Talking with Toddlers #4: The Power of PantomimeApr 03, 2018
One of the best parts about having a toddler is the joy of seeing the mundane world through the eyes of your child. Everything is so new and exciting to them. A dirty rock or a dead leaf can create hours of joy and exploration. While this fresh way of seeing the world is fun to watch and can be very entertaining, it can also be very frustrating.
Young children's understanding of the world is limited to the senses; what can be seen, touched, smelled and heard. It can be a bit tricky as an adult to remember what the world looked like from that limited point of view. What appears to make sense to us, can be far out of reach for your toddler to grasp. One of the best ways to bring ideas and concepts to a toddler's level of understanding is pantomime.

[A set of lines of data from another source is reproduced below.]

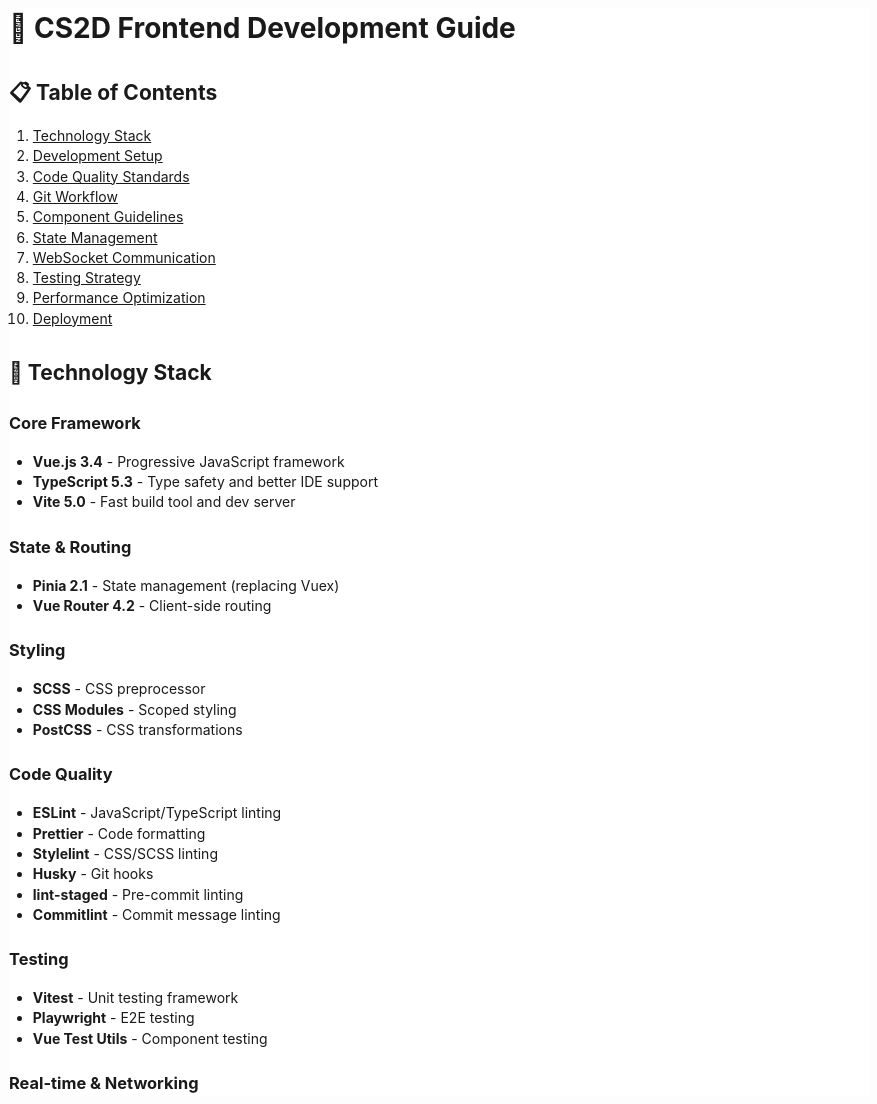 # 🚀 CS2D Frontend Development Guide

## 📋 Table of Contents

1. [Technology Stack](#technology-stack)
2. [Development Setup](#development-setup)
3. [Code Quality Standards](#code-quality-standards)
4. [Git Workflow](#git-workflow)
5. [Component Guidelines](#component-guidelines)
6. [State Management](#state-management)
7. [WebSocket Communication](#websocket-communication)
8. [Testing Strategy](#testing-strategy)
9. [Performance Optimization](#performance-optimization)
10. [Deployment](#deployment)

## 🎯 Technology Stack

### Core Framework

- **Vue.js 3.4** - Progressive JavaScript framework
- **TypeScript 5.3** - Type safety and better IDE support
- **Vite 5.0** - Fast build tool and dev server

### State & Routing

- **Pinia 2.1** - State management (replacing Vuex)
- **Vue Router 4.2** - Client-side routing

### Styling

- **SCSS** - CSS preprocessor
- **CSS Modules** - Scoped styling
- **PostCSS** - CSS transformations

### Code Quality

- **ESLint** - JavaScript/TypeScript linting
- **Prettier** - Code formatting
- **Stylelint** - CSS/SCSS linting
- **Husky** - Git hooks
- **lint-staged** - Pre-commit linting
- **Commitlint** - Commit message linting

### Testing

- **Vitest** - Unit testing framework
- **Playwright** - E2E testing
- **Vue Test Utils** - Component testing

### Real-time & Networking

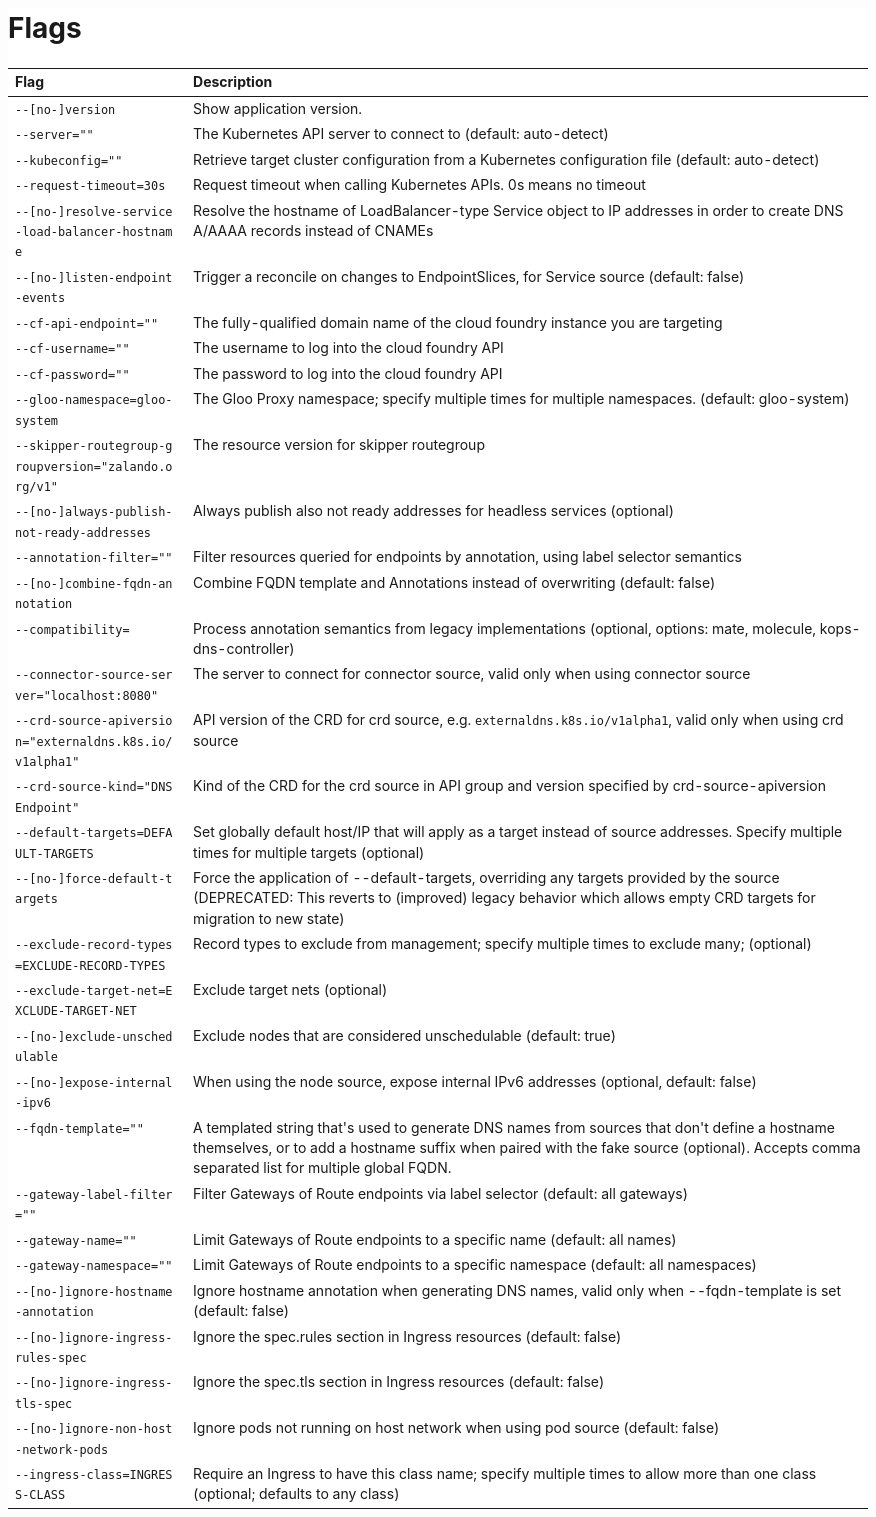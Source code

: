 # Flags





| Flag | Description  |
| :------ | :----------- |
| `--[no-]version` | Show application version. |
| `--server=""` | The Kubernetes API server to connect to (default: auto-detect) |
| `--kubeconfig=""` | Retrieve target cluster configuration from a Kubernetes configuration file (default: auto-detect) |
| `--request-timeout=30s` | Request timeout when calling Kubernetes APIs. 0s means no timeout |
| `--[no-]resolve-service-load-balancer-hostname` | Resolve the hostname of LoadBalancer-type Service object to IP addresses in order to create DNS A/AAAA records instead of CNAMEs |
| `--[no-]listen-endpoint-events` | Trigger a reconcile on changes to EndpointSlices, for Service source (default: false) |
| `--cf-api-endpoint=""` | The fully-qualified domain name of the cloud foundry instance you are targeting |
| `--cf-username=""` | The username to log into the cloud foundry API |
| `--cf-password=""` | The password to log into the cloud foundry API |
| `--gloo-namespace=gloo-system` | The Gloo Proxy namespace; specify multiple times for multiple namespaces. (default: gloo-system) |
| `--skipper-routegroup-groupversion="zalando.org/v1"` | The resource version for skipper routegroup |
| `--[no-]always-publish-not-ready-addresses` | Always publish also not ready addresses for headless services (optional) |
| `--annotation-filter=""` | Filter resources queried for endpoints by annotation, using label selector semantics |
| `--[no-]combine-fqdn-annotation` | Combine FQDN template and Annotations instead of overwriting (default: false) |
| `--compatibility=` | Process annotation semantics from legacy implementations (optional, options: mate, molecule, kops-dns-controller) |
| `--connector-source-server="localhost:8080"` | The server to connect for connector source, valid only when using connector source |
| `--crd-source-apiversion="externaldns.k8s.io/v1alpha1"` | API version of the CRD for crd source, e.g. `externaldns.k8s.io/v1alpha1`, valid only when using crd source |
| `--crd-source-kind="DNSEndpoint"` | Kind of the CRD for the crd source in API group and version specified by crd-source-apiversion |
| `--default-targets=DEFAULT-TARGETS` | Set globally default host/IP that will apply as a target instead of source addresses. Specify multiple times for multiple targets (optional) |
| `--[no-]force-default-targets` | Force the application of --default-targets, overriding any targets provided by the source (DEPRECATED: This reverts to (improved) legacy behavior which allows empty CRD targets for migration to new state) |
| `--exclude-record-types=EXCLUDE-RECORD-TYPES` | Record types to exclude from management; specify multiple times to exclude many; (optional) |
| `--exclude-target-net=EXCLUDE-TARGET-NET` | Exclude target nets (optional) |
| `--[no-]exclude-unschedulable` | Exclude nodes that are considered unschedulable (default: true) |
| `--[no-]expose-internal-ipv6` | When using the node source, expose internal IPv6 addresses (optional, default: false) |
| `--fqdn-template=""` | A templated string that's used to generate DNS names from sources that don't define a hostname themselves, or to add a hostname suffix when paired with the fake source (optional). Accepts comma separated list for multiple global FQDN. |
| `--gateway-label-filter=""` | Filter Gateways of Route endpoints via label selector (default: all gateways) |
| `--gateway-name=""` | Limit Gateways of Route endpoints to a specific name (default: all names) |
| `--gateway-namespace=""` | Limit Gateways of Route endpoints to a specific namespace (default: all namespaces) |
| `--[no-]ignore-hostname-annotation` | Ignore hostname annotation when generating DNS names, valid only when --fqdn-template is set (default: false) |
| `--[no-]ignore-ingress-rules-spec` | Ignore the spec.rules section in Ingress resources (default: false) |
| `--[no-]ignore-ingress-tls-spec` | Ignore the spec.tls section in Ingress resources (default: false) |
| `--[no-]ignore-non-host-network-pods` | Ignore pods not running on host network when using pod source (default: false) |
| `--ingress-class=INGRESS-CLASS` | Require an Ingress to have this class name; specify multiple times to allow more than one class (optional; defaults to any class) |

If our young child is having a hard time following directions, or shows frustration, parents have a tendency to increase their facial expressions and tone of voice. If we say it louder, or in a sterner tone, our children will understand better. But we are still using language as out main mode of communicating. Language is often too abstract for the young child, especially in a time where they are feeling upset or frustrated. Or when you need them to stop a behavior that makes total sense to them but is dangerous or inappropriate.
Only 20% of meaning is conveyed by the words we use. Another 10% is the tone of our voice. Which leaves a whopping 60% of meaning to come from our gestures, posture, and facial expressions; your body language. You use your body to communicate every second of the day. Toddlers use gestures even more to make up for their limited verbal skills. So we are not introducing an entirely new concept with pantomime, just increasing the intensity of the body language you already use.
Increased Gestures vs Over exaggeration
Exaggeration of body language is key to explaining new things to young children. There is a fine balance between, making your expressions bigger and turning yourself into a clown. We want to use the gestures to explain, but we want to avoid turning those gestures into dumbing down the message. Your language and your tone are the same but you are just using more gestures and body language.
For example, your child is climbing on a chair in the kitchen. You are worried about your child falling off the chair. You tell your child, "Climbing on the chair is scary, you could fall." But the child is focused on the upward climbing. They are not looking down. So your words are not enough to get your focused, one-track-minded toddler to stop. The option I see many parents take is to over exaggerate the words and emotion. From across the room a parent will say, in an exaggerated tone of voice with hand and arm gestures, "Oh no, you are climbing up so high. I am so worried you are are going to fall down and get an owie." The parent may even be pointing up and down to show what they are saying. The child will look at the parent for a moment and then continue climbing.- sound familiar to anyone?
The first thing to make your words and your gestures more effective, is to move directly into your child's field of vision. This may mean getting really low, or having to stand up tall (especially if they are climbing). It may also require you touching them. Once we know they are looking at us, we can talk about what they are doing and what needs to change. Here is an example of how it could go. "Wow, you are up really high (point toward the ground). Look how far down the ground is. If your foot were to slip (touch their foot, and wiggle it a little) you could fall all the way down (move your whole body in a falling motion) and you could bump your head (hit your head with your hand) or fall on your arm (grab your arm). It would hurt so much (make a sad face). I want to keep you safe so (pep up your voice and brighten your face) lets find a safe place to climb."
Of course it is not always possible to be right next to them, but be sure they are looking at you. Then use your body and face to act out what could happen or what needs to happen. Young children are visual learners. Use the power of body language to make your message more clear.